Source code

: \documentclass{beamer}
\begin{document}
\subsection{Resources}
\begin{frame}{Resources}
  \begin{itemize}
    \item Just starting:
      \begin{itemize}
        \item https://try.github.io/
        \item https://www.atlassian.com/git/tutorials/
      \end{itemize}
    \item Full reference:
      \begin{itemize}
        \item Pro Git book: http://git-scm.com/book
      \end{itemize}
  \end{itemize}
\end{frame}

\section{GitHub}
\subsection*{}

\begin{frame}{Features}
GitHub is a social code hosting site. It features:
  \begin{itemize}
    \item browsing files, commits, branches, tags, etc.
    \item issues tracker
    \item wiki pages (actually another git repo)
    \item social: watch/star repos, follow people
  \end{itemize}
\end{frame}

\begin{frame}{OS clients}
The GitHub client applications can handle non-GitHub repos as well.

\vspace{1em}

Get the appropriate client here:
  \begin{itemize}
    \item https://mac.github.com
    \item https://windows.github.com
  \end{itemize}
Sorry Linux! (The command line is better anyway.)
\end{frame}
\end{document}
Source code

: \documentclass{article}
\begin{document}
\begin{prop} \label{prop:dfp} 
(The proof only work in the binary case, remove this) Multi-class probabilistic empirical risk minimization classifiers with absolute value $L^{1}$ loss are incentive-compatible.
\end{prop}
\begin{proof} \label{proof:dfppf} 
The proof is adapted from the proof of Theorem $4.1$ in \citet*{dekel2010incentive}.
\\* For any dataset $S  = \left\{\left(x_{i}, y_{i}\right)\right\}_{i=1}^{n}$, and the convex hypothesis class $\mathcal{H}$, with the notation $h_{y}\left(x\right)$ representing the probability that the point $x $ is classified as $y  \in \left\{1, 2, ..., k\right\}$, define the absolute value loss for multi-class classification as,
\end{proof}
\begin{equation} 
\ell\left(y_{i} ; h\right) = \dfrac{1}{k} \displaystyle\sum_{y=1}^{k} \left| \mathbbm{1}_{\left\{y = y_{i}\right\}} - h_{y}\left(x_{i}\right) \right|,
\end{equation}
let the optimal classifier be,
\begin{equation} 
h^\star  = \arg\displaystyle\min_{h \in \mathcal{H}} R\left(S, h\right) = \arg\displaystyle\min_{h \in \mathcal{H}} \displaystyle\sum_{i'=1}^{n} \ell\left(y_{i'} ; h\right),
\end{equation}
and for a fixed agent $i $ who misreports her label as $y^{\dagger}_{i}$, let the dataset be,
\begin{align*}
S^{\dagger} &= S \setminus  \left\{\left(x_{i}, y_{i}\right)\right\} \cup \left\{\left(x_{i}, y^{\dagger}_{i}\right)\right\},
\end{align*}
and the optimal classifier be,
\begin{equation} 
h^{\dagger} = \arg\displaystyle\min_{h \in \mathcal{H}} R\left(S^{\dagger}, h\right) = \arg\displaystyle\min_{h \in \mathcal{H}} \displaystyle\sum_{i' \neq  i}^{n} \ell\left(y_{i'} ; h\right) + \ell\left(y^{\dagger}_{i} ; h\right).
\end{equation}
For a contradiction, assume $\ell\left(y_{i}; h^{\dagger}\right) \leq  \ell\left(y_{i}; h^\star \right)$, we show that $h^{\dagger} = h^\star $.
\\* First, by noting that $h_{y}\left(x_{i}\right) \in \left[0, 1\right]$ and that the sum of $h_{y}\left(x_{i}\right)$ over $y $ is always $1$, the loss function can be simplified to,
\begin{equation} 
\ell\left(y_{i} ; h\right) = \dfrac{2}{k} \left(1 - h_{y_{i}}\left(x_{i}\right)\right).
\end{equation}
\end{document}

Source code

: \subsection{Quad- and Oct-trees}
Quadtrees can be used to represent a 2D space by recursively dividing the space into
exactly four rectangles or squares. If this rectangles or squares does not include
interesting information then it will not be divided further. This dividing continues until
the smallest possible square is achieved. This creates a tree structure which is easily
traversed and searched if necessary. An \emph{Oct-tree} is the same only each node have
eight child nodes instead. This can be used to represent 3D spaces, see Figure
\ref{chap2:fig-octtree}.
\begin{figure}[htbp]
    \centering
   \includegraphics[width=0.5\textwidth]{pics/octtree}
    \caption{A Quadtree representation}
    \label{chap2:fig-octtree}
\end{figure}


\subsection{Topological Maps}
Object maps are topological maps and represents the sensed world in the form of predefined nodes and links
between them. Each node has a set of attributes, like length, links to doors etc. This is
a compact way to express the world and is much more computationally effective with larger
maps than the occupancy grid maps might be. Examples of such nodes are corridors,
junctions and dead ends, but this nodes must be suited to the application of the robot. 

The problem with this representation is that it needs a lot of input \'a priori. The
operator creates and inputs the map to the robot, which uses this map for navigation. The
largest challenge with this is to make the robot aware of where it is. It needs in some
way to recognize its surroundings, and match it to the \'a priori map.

• **ASSIGNED TASK**:
Write every entry out again exactly.

• **RESULT FOR THIS TASK**:
Source code

: \documentclass{beamer}
\begin{document}
\subsection{Resources}
\begin{frame}{Resources}
  \begin{itemize}
    \item Just starting:
      \begin{itemize}
        \item https://try.github.io/
        \item https://www.atlassian.com/git/tutorials/
      \end{itemize}
    \item Full reference:
      \begin{itemize}
        \item Pro Git book: http://git-scm.com/book
      \end{itemize}
  \end{itemize}
\end{frame}

\section{GitHub}
\subsection*{}

\begin{frame}{Features}
GitHub is a social code hosting site. It features:
  \begin{itemize}
    \item browsing files, commits, branches, tags, etc.
    \item issues tracker
    \item wiki pages (actually another git repo)
    \item social: watch/star repos, follow people
  \end{itemize}
\end{frame}

\begin{frame}{OS clients}
The GitHub client applications can handle non-GitHub repos as well.

\vspace{1em}

Get the appropriate client here:
  \begin{itemize}
    \item https://mac.github.com
    \item https://windows.github.com
  \end{itemize}
Sorry Linux! (The command line is better anyway.)
\end{frame}
\end{document}
Source code

: \documentclass{article}
\begin{document}
\begin{prop} \label{prop:dfp} 
(The proof only work in the binary case, remove this) Multi-class probabilistic empirical risk minimization classifiers with absolute value $L^{1}$ loss are incentive-compatible.
\end{prop}
\begin{proof} \label{proof:dfppf} 
The proof is adapted from the proof of Theorem $4.1$ in \citet*{dekel2010incentive}.
\\* For any dataset $S  = \left\{\left(x_{i}, y_{i}\right)\right\}_{i=1}^{n}$, and the convex hypothesis class $\mathcal{H}$, with the notation $h_{y}\left(x\right)$ representing the probability that the point $x $ is classified as $y  \in \left\{1, 2, ..., k\right\}$, define the absolute value loss for multi-class classification as,
\end{proof}
\begin{equation} 
\ell\left(y_{i} ; h\right) = \dfrac{1}{k} \displaystyle\sum_{y=1}^{k} \left| \mathbbm{1}_{\left\{y = y_{i}\right\}} - h_{y}\left(x_{i}\right) \right|,
\end{equation}
let the optimal classifier be,
\begin{equation} 
h^\star  = \arg\displaystyle\min_{h \in \mathcal{H}} R\left(S, h\right) = \arg\displaystyle\min_{h \in \mathcal{H}} \displaystyle\sum_{i'=1}^{n} \ell\left(y_{i'} ; h\right),
\end{equation}
and for a fixed agent $i $ who misreports her label as $y^{\dagger}_{i}$, let the dataset be,
\begin{align*}
S^{\dagger} &= S \setminus  \left\{\left(x_{i}, y_{i}\right)\right\} \cup \left\{\left(x_{i}, y^{\dagger}_{i}\right)\right\},
\end{align*}
and the optimal classifier be,
\begin{equation} 
h^{\dagger} = \arg\displaystyle\min_{h \in \mathcal{H}} R\left(S^{\dagger}, h\right) = \arg\displaystyle\min_{h \in \mathcal{H}} \displaystyle\sum_{i' \neq  i}^{n} \ell\left(y_{i'} ; h\right) + \ell\left(y^{\dagger}_{i} ; h\right).
\end{equation}
For a contradiction, assume $\ell\left(y_{i}; h^{\dagger}\right) \leq  \ell\left(y_{i}; h^\star \right)$, we show that $h^{\dagger} = h^\star $.
\\* First, by noting that $h_{y}\left(x_{i}\right) \in \left[0, 1\right]$ and that the sum of $h_{y}\left(x_{i}\right)$ over $y $ is always $1$, the loss function can be simplified to,
\begin{equation} 
\ell\left(y_{i} ; h\right) = \dfrac{2}{k} \left(1 - h_{y_{i}}\left(x_{i}\right)\right).
\end{equation}
\end{document}

Source code

: \subsection{Quad- and Oct-trees}
Quadtrees can be used to represent a 2D space by recursively dividing the space into
exactly four rectangles or squares. If this rectangles or squares does not include
interesting information then it will not be divided further. This dividing continues until
the smallest possible square is achieved. This creates a tree structure which is easily
traversed and searched if necessary. An \emph{Oct-tree} is the same only each node have
eight child nodes instead. This can be used to represent 3D spaces, see Figure
\ref{chap2:fig-octtree}.
\begin{figure}[htbp]
    \centering
   \includegraphics[width=0.5\textwidth]{pics/octtree}
    \caption{A Quadtree representation}
    \label{chap2:fig-octtree}
\end{figure}


\subsection{Topological Maps}
Object maps are topological maps and represents the sensed world in the form of predefined nodes and links
between them. Each node has a set of attributes, like length, links to doors etc. This is
a compact way to express the world and is much more computationally effective with larger
maps than the occupancy grid maps might be. Examples of such nodes are corridors,
junctions and dead ends, but this nodes must be suited to the application of the robot. 

The problem with this representation is that it needs a lot of input \'a priori. The
operator creates and inputs the map to the robot, which uses this map for navigation. The
largest challenge with this is to make the robot aware of where it is. It needs in some
way to recognize its surroundings, and match it to the \'a priori map.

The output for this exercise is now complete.